Why I Gave Up the Best Diving Job in the World

John BantinAfter twenty-one years working for a major diving magazine, I decided to retire gracefully. You may wonder why I did that. Many divers thought I had the best job in the world.

My family and I love going on holiday. Who doesn’t? My wife went with some girlfriends to the Costa Brava. They had a great time. They sunbathed, they ate some fine meals, they drank probably too much, and they had a lot of laughs. At the same time I went to the Maldives. I enjoyed myself, I ate some fine meals, had a lot of laughs, but I was not there on holiday.

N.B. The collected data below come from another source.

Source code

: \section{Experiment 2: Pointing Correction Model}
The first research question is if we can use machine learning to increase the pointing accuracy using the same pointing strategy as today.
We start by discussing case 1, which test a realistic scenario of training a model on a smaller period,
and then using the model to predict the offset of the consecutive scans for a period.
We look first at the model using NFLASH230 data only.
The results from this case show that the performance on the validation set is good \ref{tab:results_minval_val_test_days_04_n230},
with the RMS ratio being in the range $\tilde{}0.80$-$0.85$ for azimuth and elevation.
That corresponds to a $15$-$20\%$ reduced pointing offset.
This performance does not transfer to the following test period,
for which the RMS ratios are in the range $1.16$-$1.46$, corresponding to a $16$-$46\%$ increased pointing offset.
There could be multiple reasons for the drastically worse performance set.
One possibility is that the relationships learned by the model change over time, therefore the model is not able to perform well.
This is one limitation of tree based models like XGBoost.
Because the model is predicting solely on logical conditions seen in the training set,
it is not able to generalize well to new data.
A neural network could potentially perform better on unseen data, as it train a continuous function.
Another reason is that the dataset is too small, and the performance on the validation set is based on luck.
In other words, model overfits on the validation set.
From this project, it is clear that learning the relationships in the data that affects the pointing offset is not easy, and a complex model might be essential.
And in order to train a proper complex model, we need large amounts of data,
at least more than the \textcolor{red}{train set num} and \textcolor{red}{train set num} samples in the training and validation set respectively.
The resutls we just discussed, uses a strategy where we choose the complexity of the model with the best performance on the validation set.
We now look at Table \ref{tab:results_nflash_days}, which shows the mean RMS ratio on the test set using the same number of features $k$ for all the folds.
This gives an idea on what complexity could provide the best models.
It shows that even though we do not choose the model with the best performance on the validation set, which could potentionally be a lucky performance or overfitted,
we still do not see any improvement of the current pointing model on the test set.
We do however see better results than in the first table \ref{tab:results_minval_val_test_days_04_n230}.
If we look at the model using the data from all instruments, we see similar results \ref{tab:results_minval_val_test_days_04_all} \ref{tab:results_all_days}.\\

I admit I had a great job. A successful dentist friend of mine, just taking delivery of his brand new Aston Martin, told me that his real ambition was to change careers and become an ‘inspector of tropical dive sites’. That’s more or less the job I’d got, but I rode a pushbike to his surgery.

He takes dentistry very seriously. He is good at what he does and he obviously enjoys it. If he were not good, he’d soon be out of business. It’s the same if you travel the world going diving, taking photographs and writing about it. You don’t approach it with a professional mindset you’d soon be out of business. When you are surrounded those on holiday, it’s important not to lose focus on why you are there. No one wants to hear that you simply had a good time. Where are the results?

Now you may think that I did a lousy job. That’s your privilege. Even now I’m always interested to hear how I can do better. No one is more insecure than someone trying to keep up a standard.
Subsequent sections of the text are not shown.